Realizing the nanoscale quantitative thermal mapping of scanning thermal microscopy by resilient tip-surface contact resistance models.

Quantitative assessment of thermal properties by scanning thermal microscopy (SThM) is a demanded technology, but still not yet available due to the presence of unpredictable thermal contact resistance (TCR) at the tip/substrate interface. The TCR is mainly affected by three major interfacial characteristics including surface roughness, hardness and contacting force. In this work, the TCR is mathematically derived into linear and non-linear models based on the interfacial micro-characteristics. The models have the capability to predict the TCR for both rough and smooth surfaces with satisfactory accuracy. With a predictable TCR, the heat transport across the tip/substrate nanointerface can be precisely described and thus quantitative thermal properties can be predicted from SThM measurements. The models are tested in three polymeric material systems, PDMS, epoxy and PVA. The thermal conductivity from the model prediction matches very well (<10% error) with the measured values from bulk polymer samples.
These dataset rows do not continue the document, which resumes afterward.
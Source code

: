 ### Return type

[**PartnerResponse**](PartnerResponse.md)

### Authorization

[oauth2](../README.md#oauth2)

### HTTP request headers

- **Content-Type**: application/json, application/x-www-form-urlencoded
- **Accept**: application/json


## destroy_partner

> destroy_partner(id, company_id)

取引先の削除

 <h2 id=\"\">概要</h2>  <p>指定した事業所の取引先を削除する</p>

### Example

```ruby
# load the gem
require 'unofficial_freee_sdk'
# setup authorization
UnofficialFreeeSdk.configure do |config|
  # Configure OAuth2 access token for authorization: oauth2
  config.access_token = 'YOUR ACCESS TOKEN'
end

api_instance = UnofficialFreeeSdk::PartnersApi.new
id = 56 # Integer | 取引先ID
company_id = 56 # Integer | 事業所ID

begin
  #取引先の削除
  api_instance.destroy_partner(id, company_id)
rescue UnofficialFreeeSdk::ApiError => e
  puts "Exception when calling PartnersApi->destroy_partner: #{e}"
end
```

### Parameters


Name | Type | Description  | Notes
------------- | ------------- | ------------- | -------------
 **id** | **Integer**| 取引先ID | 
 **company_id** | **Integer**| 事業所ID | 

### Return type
Such models use general surface features as inputs, so they have wide applicability to other similar materials, especially polymers. Moreover, the models have been shown to be valid in doped PVA samples when extrapolated to predict thermal conductivity beyond the range of model development. This work extends the capability of SThM in quantitative measurement and enables a unique platform for thermal conductivity measurement at nanometer spatial resolution.